- **Directions**: Only the lines below starting at the one containing "super oculos tuos." and ending at the one containing "autem Jacob a" belong in the answer, each copied exactly.
+ + + +
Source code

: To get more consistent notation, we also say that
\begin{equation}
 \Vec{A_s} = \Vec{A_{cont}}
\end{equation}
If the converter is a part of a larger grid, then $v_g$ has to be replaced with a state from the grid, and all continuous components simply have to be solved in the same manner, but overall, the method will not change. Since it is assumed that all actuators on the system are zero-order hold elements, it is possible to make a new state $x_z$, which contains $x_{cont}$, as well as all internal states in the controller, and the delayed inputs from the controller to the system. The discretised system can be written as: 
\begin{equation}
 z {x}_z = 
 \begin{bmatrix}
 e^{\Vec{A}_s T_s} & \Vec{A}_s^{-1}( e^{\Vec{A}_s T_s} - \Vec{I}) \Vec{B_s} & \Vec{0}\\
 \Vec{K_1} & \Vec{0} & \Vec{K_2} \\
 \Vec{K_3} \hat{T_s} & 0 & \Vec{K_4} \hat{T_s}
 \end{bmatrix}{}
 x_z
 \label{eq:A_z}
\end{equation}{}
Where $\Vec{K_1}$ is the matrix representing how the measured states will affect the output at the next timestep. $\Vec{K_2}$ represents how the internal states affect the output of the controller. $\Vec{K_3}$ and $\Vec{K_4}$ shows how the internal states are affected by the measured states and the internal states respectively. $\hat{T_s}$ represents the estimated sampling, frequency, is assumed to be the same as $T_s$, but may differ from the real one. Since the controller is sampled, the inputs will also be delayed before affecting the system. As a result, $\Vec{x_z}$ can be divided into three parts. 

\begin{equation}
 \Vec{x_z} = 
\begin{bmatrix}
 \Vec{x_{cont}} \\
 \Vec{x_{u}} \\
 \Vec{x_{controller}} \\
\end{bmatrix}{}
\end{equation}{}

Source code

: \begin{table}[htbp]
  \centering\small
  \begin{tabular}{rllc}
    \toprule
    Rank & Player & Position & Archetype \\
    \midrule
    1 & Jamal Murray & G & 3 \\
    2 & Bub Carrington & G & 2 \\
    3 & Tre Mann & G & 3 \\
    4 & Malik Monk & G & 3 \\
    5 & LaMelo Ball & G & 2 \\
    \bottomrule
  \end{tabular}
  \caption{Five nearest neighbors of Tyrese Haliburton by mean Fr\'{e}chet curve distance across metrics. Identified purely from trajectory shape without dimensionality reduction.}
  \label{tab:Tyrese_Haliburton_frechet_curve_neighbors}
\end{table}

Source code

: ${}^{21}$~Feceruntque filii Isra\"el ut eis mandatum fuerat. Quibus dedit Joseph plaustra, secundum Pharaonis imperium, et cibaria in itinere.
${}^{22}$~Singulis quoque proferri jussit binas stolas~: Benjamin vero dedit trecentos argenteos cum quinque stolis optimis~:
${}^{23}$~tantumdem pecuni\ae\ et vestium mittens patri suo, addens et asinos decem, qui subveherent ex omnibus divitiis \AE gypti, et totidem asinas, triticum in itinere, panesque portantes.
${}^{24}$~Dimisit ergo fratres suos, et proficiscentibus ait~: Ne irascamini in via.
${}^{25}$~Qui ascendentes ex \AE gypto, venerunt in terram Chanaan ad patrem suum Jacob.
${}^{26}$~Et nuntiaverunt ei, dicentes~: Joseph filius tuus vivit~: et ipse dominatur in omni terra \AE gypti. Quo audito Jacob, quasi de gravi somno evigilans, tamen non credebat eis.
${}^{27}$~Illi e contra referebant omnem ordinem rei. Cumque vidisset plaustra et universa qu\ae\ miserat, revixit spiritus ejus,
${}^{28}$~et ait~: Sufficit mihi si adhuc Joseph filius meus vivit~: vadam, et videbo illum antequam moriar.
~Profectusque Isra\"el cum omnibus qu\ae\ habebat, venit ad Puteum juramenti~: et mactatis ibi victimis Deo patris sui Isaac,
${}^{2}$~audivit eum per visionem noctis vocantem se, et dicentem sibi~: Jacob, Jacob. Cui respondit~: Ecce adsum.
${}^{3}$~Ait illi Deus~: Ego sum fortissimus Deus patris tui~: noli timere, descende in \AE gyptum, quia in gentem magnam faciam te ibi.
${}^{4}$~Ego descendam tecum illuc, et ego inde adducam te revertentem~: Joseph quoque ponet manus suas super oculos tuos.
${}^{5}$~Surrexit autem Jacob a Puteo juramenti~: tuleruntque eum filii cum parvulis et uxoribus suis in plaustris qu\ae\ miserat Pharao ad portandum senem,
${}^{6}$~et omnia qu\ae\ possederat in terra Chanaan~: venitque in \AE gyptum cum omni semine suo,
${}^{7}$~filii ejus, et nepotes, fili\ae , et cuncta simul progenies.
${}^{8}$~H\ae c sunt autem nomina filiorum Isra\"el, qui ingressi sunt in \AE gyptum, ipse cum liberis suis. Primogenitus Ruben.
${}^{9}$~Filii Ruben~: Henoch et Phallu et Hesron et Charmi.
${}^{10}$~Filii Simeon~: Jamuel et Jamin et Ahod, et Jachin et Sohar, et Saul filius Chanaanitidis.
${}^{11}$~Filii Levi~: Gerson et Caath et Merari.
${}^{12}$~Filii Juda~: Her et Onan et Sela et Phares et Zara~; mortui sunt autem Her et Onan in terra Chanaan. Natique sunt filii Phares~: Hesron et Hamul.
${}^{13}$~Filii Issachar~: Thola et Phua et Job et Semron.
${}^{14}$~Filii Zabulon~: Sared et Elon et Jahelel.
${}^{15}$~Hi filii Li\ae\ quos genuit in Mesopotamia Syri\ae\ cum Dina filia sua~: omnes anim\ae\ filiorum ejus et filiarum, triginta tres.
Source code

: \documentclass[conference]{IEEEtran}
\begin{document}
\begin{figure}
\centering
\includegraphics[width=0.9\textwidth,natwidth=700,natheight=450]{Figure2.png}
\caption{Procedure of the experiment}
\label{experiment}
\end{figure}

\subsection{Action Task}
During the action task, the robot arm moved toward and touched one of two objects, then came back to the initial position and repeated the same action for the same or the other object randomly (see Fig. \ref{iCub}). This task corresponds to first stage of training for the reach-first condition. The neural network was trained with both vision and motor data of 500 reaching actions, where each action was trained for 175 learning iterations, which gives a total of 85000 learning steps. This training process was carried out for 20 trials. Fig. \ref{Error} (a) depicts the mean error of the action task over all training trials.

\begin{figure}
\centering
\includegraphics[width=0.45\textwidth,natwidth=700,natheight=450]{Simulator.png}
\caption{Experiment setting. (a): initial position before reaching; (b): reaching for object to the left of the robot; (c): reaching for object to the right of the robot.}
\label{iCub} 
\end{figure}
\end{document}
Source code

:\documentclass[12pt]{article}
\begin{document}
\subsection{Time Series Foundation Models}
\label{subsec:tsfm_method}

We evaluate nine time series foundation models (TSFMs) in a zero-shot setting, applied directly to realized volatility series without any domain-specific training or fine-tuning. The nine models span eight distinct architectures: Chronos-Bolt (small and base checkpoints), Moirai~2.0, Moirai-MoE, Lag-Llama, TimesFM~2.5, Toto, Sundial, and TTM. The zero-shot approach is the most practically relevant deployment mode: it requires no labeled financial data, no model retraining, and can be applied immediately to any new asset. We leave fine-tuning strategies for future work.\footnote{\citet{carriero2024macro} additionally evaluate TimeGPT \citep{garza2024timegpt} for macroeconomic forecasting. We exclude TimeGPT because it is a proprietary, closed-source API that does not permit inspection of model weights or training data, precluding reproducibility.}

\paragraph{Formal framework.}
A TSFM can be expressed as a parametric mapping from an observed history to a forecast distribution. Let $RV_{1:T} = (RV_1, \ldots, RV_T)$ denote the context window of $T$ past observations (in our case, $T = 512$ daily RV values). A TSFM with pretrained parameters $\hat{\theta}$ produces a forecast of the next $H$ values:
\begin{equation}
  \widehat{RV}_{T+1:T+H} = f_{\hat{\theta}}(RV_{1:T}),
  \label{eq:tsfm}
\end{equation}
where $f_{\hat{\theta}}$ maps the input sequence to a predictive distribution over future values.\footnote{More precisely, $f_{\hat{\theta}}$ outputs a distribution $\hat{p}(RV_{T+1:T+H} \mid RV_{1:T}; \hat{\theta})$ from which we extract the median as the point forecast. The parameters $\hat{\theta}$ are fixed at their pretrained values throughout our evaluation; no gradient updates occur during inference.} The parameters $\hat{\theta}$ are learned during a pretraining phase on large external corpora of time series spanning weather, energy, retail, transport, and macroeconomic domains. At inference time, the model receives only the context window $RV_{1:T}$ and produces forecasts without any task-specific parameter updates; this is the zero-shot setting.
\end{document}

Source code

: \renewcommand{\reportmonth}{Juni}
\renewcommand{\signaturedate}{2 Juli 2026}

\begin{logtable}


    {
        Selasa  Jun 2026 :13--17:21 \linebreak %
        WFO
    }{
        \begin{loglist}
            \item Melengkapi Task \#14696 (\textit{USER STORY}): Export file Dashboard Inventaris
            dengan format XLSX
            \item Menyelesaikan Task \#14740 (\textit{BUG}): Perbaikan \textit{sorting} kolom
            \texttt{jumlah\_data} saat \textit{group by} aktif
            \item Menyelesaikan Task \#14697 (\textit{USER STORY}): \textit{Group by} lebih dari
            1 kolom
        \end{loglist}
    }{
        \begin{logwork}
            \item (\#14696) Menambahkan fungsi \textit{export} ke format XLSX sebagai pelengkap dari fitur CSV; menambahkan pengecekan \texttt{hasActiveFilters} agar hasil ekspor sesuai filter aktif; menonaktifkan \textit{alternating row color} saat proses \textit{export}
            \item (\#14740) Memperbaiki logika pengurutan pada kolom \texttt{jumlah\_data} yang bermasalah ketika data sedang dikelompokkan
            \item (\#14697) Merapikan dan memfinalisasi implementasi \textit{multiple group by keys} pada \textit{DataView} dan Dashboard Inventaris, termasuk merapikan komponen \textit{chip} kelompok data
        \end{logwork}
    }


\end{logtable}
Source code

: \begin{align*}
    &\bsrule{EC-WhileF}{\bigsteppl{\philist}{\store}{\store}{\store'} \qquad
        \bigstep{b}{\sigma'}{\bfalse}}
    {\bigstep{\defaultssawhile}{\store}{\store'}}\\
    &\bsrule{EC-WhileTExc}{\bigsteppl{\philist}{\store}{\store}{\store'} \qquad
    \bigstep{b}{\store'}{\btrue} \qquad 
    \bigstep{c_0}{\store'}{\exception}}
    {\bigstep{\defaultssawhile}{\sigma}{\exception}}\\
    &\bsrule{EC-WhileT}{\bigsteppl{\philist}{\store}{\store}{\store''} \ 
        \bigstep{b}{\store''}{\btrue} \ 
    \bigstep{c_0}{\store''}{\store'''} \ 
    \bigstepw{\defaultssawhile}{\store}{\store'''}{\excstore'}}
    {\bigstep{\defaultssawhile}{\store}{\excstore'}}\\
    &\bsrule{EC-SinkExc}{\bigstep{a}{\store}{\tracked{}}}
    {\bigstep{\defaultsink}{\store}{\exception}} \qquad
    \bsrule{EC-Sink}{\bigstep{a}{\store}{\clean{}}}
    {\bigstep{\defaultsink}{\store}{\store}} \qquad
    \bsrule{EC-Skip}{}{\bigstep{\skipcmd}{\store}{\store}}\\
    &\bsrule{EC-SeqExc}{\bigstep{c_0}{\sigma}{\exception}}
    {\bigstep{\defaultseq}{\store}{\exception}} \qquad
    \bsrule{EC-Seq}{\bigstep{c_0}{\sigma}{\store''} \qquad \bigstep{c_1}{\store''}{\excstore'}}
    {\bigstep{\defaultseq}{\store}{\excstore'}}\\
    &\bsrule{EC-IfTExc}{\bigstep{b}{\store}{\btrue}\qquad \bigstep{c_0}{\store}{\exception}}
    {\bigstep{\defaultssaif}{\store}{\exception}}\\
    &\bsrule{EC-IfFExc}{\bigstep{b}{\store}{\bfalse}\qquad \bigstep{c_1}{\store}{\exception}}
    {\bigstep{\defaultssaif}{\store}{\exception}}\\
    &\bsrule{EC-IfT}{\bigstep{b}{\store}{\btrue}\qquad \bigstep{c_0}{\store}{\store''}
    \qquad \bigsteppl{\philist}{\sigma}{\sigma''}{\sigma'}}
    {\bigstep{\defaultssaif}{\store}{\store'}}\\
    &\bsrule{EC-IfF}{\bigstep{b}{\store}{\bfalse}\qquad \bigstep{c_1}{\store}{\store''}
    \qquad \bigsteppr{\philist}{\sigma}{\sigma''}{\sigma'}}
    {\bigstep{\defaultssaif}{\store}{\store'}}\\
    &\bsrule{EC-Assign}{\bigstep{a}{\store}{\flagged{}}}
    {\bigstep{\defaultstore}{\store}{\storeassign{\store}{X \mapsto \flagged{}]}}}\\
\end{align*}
+ + + +
- **Task answer**:
${}^{4}$~Ego descendam tecum illuc, et ego inde adducam te revertentem~: Joseph quoque ponet manus suas super oculos tuos.
${}^{5}$~Surrexit autem Jacob a Puteo juramenti~: tuleruntque eum filii cum parvulis et uxoribus suis in plaustris qu\ae\ miserat Pharao ad portandum senem,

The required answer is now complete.